[Exercise data Boundary: Start]

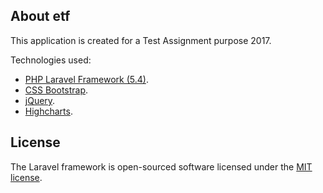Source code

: 
## About etf
This application is created for a Test Assignment purpose 2017.

Technologies used:

- [PHP Laravel Framework (5.4)](https://laravel.com/docs/routing).
- [CSS Bootstrap](http://getbootstrap.com/).
- [jQuery](https://jquery.com/).
- [Highcharts](https://www.highcharts.com/).



## License

The Laravel framework is open-sourced software licensed under the [MIT license](http://opensource.org/licenses/MIT).

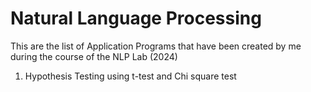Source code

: 
<h1> Natural Language Processing </h1>
This are the list of Application Programs that have been created by me during the course of the NLP Lab (2024)

1) Hypothesis Testing using t-test and  Chi square test



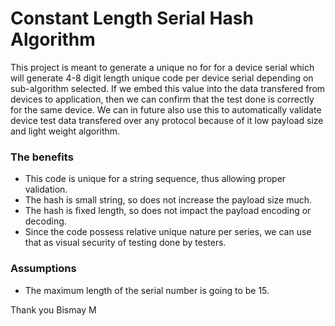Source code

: # Constant Length Serial Hash Algorithm

This project is meant to generate a unique no for for a device serial which will generate 4-8 digit length unique code per device serial depending on sub-algorithm selected. If we embed this value into the data transfered from devices to application, then we can confirm that the test done is correctly for the same device. We can in future also use this to automatically validate device test data transfered over any protocol because of it low payload size and light weight algorithm.

### The benefits
+ This code is unique for a string sequence, thus allowing proper validation.
+ The hash is small string, so does not increase the payload size much.
+ The hash is fixed length, so does not impact the payload encoding or decoding.
+ Since the code possess relative unique nature per series, we can use that as visual security of testing done by testers.

### Assumptions
+ The maximum length of the serial number is going to be 15.

Thank you
Bismay M
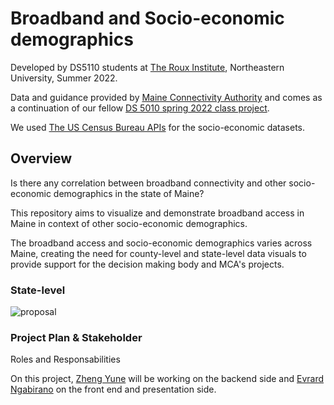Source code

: 
# Broadband and Socio-economic demographics


Developed by DS5110 students at [The Roux Institute](https://roux.northeastern.edu/), Northeastern University, Summer 2022.

Data and guidance provided by [Maine Connectivity Authority](https://www.maineconnectivity.org/) and comes as a continuation of our fellow [DS 5010 spring 2022 class project](https://ds5010.github.io/broadband/).

We used [The US Census Bureau APIs](https://www.census.gov/data/developers/data-sets.html) for the socio-economic datasets.

## Overview

Is there any correlation between broadband connectivity and other socio-economic demographics in the state of Maine?

This repository aims to visualize and demonstrate broadband access in Maine in context of other socio-economic demographics.

The broadband access  and socio-economic demographics varies across Maine, creating the need for county-level and state-level data visuals to provide support for the decision making body and MCA's projects.

### State-level


![proposal](https://user-images.githubusercontent.com/66234261/180064366-1a72e511-5184-481a-af4e-9ed83cb25246.png)


### Project Plan & Stakeholder

Roles and Responsabilities

On this project, [Zheng Yune](https://github.com/zyune) will be working on the backend side and [Evrard Ngabirano](https://github.com/ebibia) on the front end and presentation side.



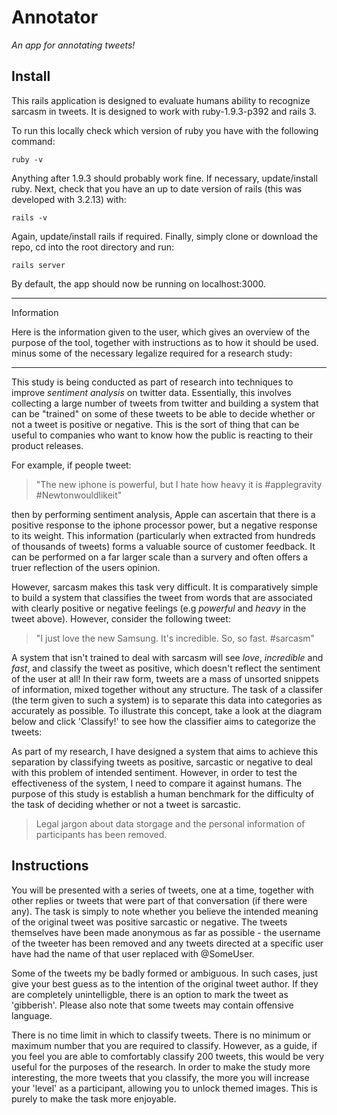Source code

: Annotator
=========

*An app for annotating tweets!*


Install
----------

This rails application is designed to evaluate humans ability to recognize sarcasm in tweets.  It is designed to work with ruby-1.9.3-p392 and rails 3.

To run this locally check which version of ruby you have with the following command:

    ruby -v

Anything after 1.9.3 should probably work fine.  If necessary, update/install ruby.  Next, check that you have an up to date version of rails (this was developed with 3.2.13) with:

    rails -v

Again, update/install rails if required.  Finally, simply clone or download the repo, cd into the root directory and run:

    rails server

By default, the app should now be running on localhost:3000.

---------

Information

Here is the information given to the user, which gives an overview of the purpose of the tool, together with instructions as to how it should be used. minus some of the necessary legalize required for a research study:

--------------
This study is being conducted as part of research into techniques to improve *sentiment analysis* on twitter data. 
Essentially, this involves collecting a large number of tweets from twitter and building a system that can be "trained" on some of these tweets to be able to decide whether or not a tweet is positive or negative.  This is the sort of thing that can be useful to companies who want to know how the public is reacting to their product releases.

For example, if people tweet: 

>  "The new iphone is powerful, but I hate how heavy it is #applegravity #Newtonwouldlikeit"

then by performing sentiment analysis, Apple can ascertain that there is a positive response to the iphone processor power, but a negative response to its weight.  This information (particularly when extracted from hundreds of thousands of tweets) forms a valuable source of customer feedback.  It can be performed on a far larger scale than a survery and often offers a truer reflection of the users opinion.

However, sarcasm makes this task very difficult.  It is comparatively simple to build a system that classifies the tweet from words that are associated with clearly positive or negative feelings (e.g  *powerful* and *heavy* in the tweet above).  However, consider the following tweet:

> "I just love the new Samsung. It's incredible. So, so fast. #sarcasm"

A system that isn't trained to deal with sarcasm will see *love*, *incredible* and *fast*, and classify the tweet as positive, which doesn't reflect the sentiment of the user at all!  In their raw form, tweets are a mass of unsorted snippets of information, mixed together without any structure.  The task of a classifer (the term given to such a system) is to separate this data into categories as accurately as possible.  To illustrate this concept, take a look at the diagram below and click 'Classify!' to see how the classifier aims to categorize the tweets:

As part of my research, I have designed a system that aims to achieve this separation by classifying tweets as positive, sarcastic or negative to deal with this problem of intended sentiment.  However, in order to test the effectiveness of the system, I need to compare it against humans.  The purpose of this study is establish a human benchmark for the difficulty of the task of deciding whether or not a tweet is sarcastic.

> Legal jargon about data storgage and the personal information of participants has been removed.

Instructions
-------------
You will be presented with a series of tweets, one at a time, together with other replies or tweets that were part of that conversation (if there were any).  The task is simply to note whether you believe the intended meaning of the original tweet was positive sarcastic or negative.  The tweets themselves have been made anonymous as far as possible - the username of the tweeter has been removed and any tweets directed at a specific user have had the name of that user replaced with @SomeUser. 

Some of the tweets my be badly formed or ambiguous.  In such cases, just give your best guess as to the intention of the original tweet author.  If they are completely unintelligble, there is an option to mark the tweet as 'gibberish'.  Please also note that some tweets may contain offensive language. 

There is no time limit in which to classify tweets.  There is no minimum or maximum number that you are required to classify.  However, as a guide, if you feel you are able to comfortably classify 200 tweets, this would be very useful for the purposes of the research.  In order to make the study more interesting, the more tweets that you classify, the more you will increase your 'level' as a participant, allowing you to unlock themed images.  This is purely to make the task more enjoyable.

[Exercise data Boundary: End]

What number of lines in the data contain the word "useful"? Give the number and nothing else.

### Your solution:
2